Be this right or wrong, we as citizens should have a great amount of respect for and suspicion of the power that these individuals and agencies wield in our world. Please keep this in mind as you ponder the information brought to your attention in whatever form it is presented.
Finally, I would like to make a comment in relation to the Board's mandate. One of the problems that certain individuals in our government have had with the idea of releasing all the assassination records is that to do so may compromise methods employed by the various intelligence agencies in their covert activities. At first glance, we may take this to mean that it may make it difficult for them to use these techniques in the future if they are made known to the general public, but I would encourage the Board to consider that it may be that many of these covert methods were used to carry out the assassination of President Kennedy, whether by Americans or some other government.
I have found considerable circumstantial evidence of more than a few intelligence techniques used in the assassination that may not be generally known. But if this assassination was accomplished by Americans from the intelligence community, they have not only betrayed the citizenry of this country by taking from them their President, but they have betrayed their agencies and the U.S. public by making it necessary to uncover and publicly expose their methods in order to bring satisfaction to the American people in this matter. This betrayal of their agencies alone makes them no better than Mr. Ames of recent history.
I again thank you for your time.
CHAIRMAN TUNHEIM: Thank you very much.
Go ahead, Dr. Joyce.
MR. JOYCE: Mr. Osborn, in your testimony you indicated that information you had gathered from a subsequent independent investigation helped you in forming your conclusion that there was an intelligence unit in Dealey Plaza. Is there any documentary information that you have been able to acquire as part of your subsequent investigation?

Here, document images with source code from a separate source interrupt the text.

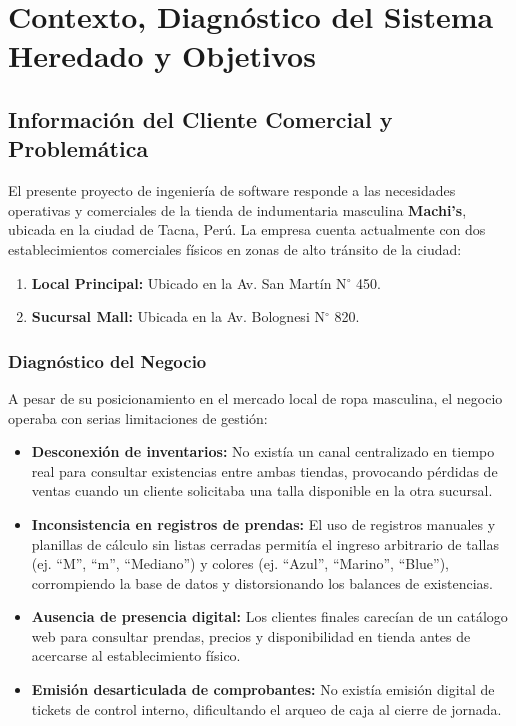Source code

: ﻿\chapter{Contexto, Diagnóstico del Sistema Heredado y Objetivos}

\section{Información del Cliente Comercial y Problemática}
El presente proyecto de ingeniería de software responde a las necesidades operativas y comerciales de la tienda de indumentaria masculina \textbf{Machi's}, ubicada en la ciudad de Tacna, Perú. La empresa cuenta actualmente con dos establecimientos comerciales físicos en zonas de alto tránsito de la ciudad:
\begin{enumerate}
    \item \textbf{Local Principal:} Ubicado en la Av. San Martín N$^\circ$ 450.
    \item \textbf{Sucursal Mall:} Ubicada en la Av. Bolognesi N$^\circ$ 820.
\end{enumerate}

\subsection{Diagnóstico del Negocio}
A pesar de su posicionamiento en el mercado local de ropa masculina, el negocio operaba con serias limitaciones de gestión:
\begin{itemize}
    \item \textbf{Desconexión de inventarios:} No existía un canal centralizado en tiempo real para consultar existencias entre ambas tiendas, provocando pérdidas de ventas cuando un cliente solicitaba una talla disponible en la otra sucursal.
    \item \textbf{Inconsistencia en registros de prendas:} El uso de registros manuales y planillas de cálculo sin listas cerradas permitía el ingreso arbitrario de tallas (ej. ``M'', ``m'', ``Mediano'') y colores (ej. ``Azul'', ``Marino'', ``Blue''), corrompiendo la base de datos y distorsionando los balances de existencias.
    \item \textbf{Ausencia de presencia digital:} Los clientes finales carecían de un catálogo web para consultar prendas, precios y disponibilidad en tienda antes de acercarse al establecimiento físico.
    \item \textbf{Emisión desarticulada de comprobantes:} No existía emisión digital de tickets de control interno, dificultando el arqueo de caja al cierre de jornada.
\end{itemize}

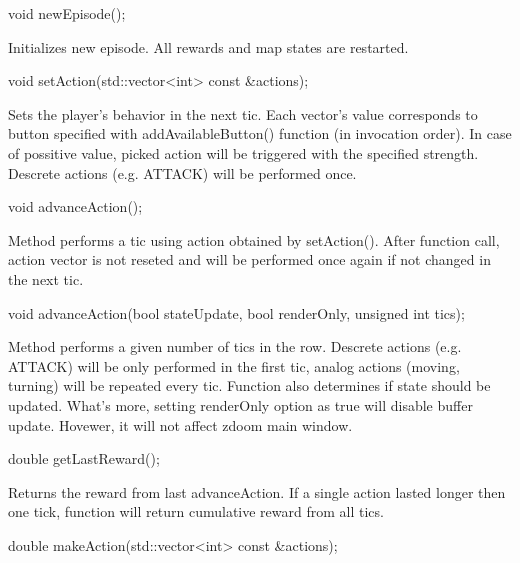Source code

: \vspace{20pt}
\begin{clinee}
void newEpisode();
\end{clinee}

Initializes new episode. All rewards and map states are restarted.


\vspace{20pt}
\begin{clinee}
	void setAction(std::vector<int> const &actions);
\end{clinee}

Sets the player's behavior in the next tic.
Each vector's value corresponds to button specified with addAvailableButton() function (in invocation order).
In case of possitive value, picked action will be triggered with the specified strength. Descrete actions (e.g. ATTACK) will be performed once.


\vspace{20pt}
\begin{clinee}
	void advanceAction();
\end{clinee}

Method performs a tic using action obtained by setAction(). After function call, action vector is not reseted and will be performed once again if not changed in the next tic.


\vspace{20pt}
\begin{clinee}
	void advanceAction(bool stateUpdate, bool renderOnly, unsigned int tics);
\end{clinee}

Method performs a given number of tics in the row. Descrete actions (e.g. ATTACK) will be only performed in the first tic, analog actions (moving, turning) will be repeated every tic. 
Function also determines if state should be updated. What's more, setting renderOnly option as true will disable buffer update. Hovewer, it will not affect zdoom main window.  


\vspace{20pt}
\begin{clinee}
	double getLastReward();
\end{clinee}

Returns the reward from last advanceAction. If a single action lasted longer then one tick, function will return cumulative reward from all tics.


\vspace{20pt}
\begin{clinee}
	double makeAction(std::vector<int> const &actions);
\end{clinee}

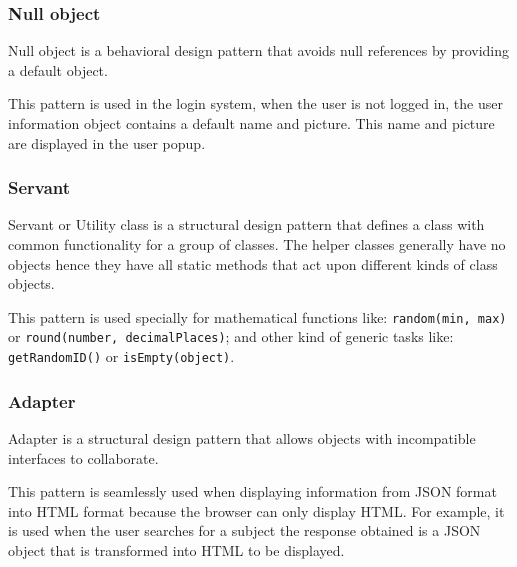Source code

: \subsubsection*{Null object}

Null object is a behavioral design pattern that avoids null references by providing a default object.

This pattern is used in the login system, when the user is not logged in, the user information object contains a default name and picture. This name and picture are displayed in the user popup.

\subsubsection*{Servant}

Servant or Utility class is a structural design pattern that defines a class with common functionality for a group of classes. The helper classes generally have no objects hence they have all static methods that act upon different kinds of class objects.

This pattern is used specially for mathematical functions like: \texttt{random(min, max)} or \texttt{round(number, decimalPlaces)}; and other kind of generic tasks like: \texttt{getRandomID()} or \texttt{isEmpty(object)}.

\subsubsection*{Adapter}

Adapter is a structural design pattern that allows objects with incompatible interfaces to collaborate.\cite{refactoring-guru-adapter}

This pattern is seamlessly used when displaying information from JSON format into HTML format because the browser can only display HTML. For example, it is used when the user searches for a subject the response obtained is a JSON object that is transformed into HTML to be displayed.
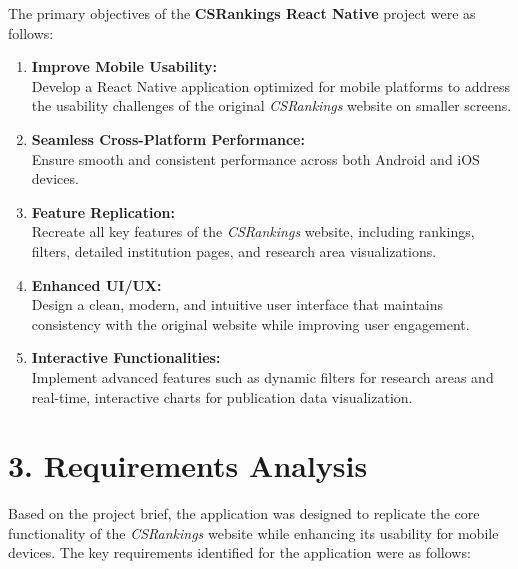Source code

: \documentclass[12pt]{article}
\begin{document}
The primary objectives of the \textbf{CSRankings React Native} project were as follows:

\begin{enumerate}
    \item \textbf{Improve Mobile Usability:} \\
    Develop a React Native application optimized for mobile platforms to address the usability challenges of the original \textit{CSRankings} website on smaller screens.
    
    \item \textbf{Seamless Cross-Platform Performance:} \\
    Ensure smooth and consistent performance across both Android and iOS devices.
    
    \item \textbf{Feature Replication:} \\
    Recreate all key features of the \textit{CSRankings} website, including rankings, filters, detailed institution pages, and research area visualizations.
    
    \item \textbf{Enhanced UI/UX:} \\
    Design a clean, modern, and intuitive user interface that maintains consistency with the original website while improving user engagement.
    
    \item \textbf{Interactive Functionalities:} \\
    Implement advanced features such as dynamic filters for research areas and real-time, interactive charts for publication data visualization.
\end{enumerate}

\bigskip
\section*{3. Requirements Analysis}

Based on the project brief, the application was designed to replicate the core functionality of the \textit{CSRankings} website while enhancing its usability for mobile devices. The key requirements identified for the application were as follows:
\end{document}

MR. OSBORN: I have not made any attempts at that because I believe the story so thoroughly. I felt that if I were to make any attempts to confirm any of this or search for the tapes that those things might be destroyed, because these tapes -- if you would like to discuss the photographic evidence, there is one that would probably show a shooter behind the stockade fence, so I did not want these materials because of something that I did to end up disappearing. However, your mandate and your sources are much better than anything that I could ever do.
DR. HALL: Mr. Chairman, with that in mind, I would like to pose to you a set of questions, if I may, and you can cut me off if I get too long-winded here, as I am sure you will. Who are you?
MR. OSBORN: I am a citizen of the United States. I have not had any type of military experience, so I probably approach this a little bit differently as a citizen that would like to know what my government has been up to or persons within my government have been up to, why I can't know, why it has been hushed up so much.
I have been researching for approximately the last 15 years, not quite, and have mostly focused my investigation on identifying the man who fired the fatal head shot. These other things have just come about because of various digging and this is one of the things that I hope to use to be able to further identify that individual.
DR. HALL: I am wondering, Mr. Chairman, for the record, we could ask Mr. Osborn to provide us with a biographical statement, if that would be acceptable to you.
Can you provide us with the name of the individual with whom you spoke?
MR. OSBORN: Because I feel that he may have violated military orders, I believe that he thought that he had originally been saying things he could, and then the way that he froze up -- in fact, I have had several individuals that have done that, I feel that he may be guilty of some sort of violation. If the President were to rescind all those orders, I would be happy to provide his name. At this point, because of the way that he did not really want to be involved any more in the discussions, I feel incumbent upon myself for his personal privacy not to reveal that.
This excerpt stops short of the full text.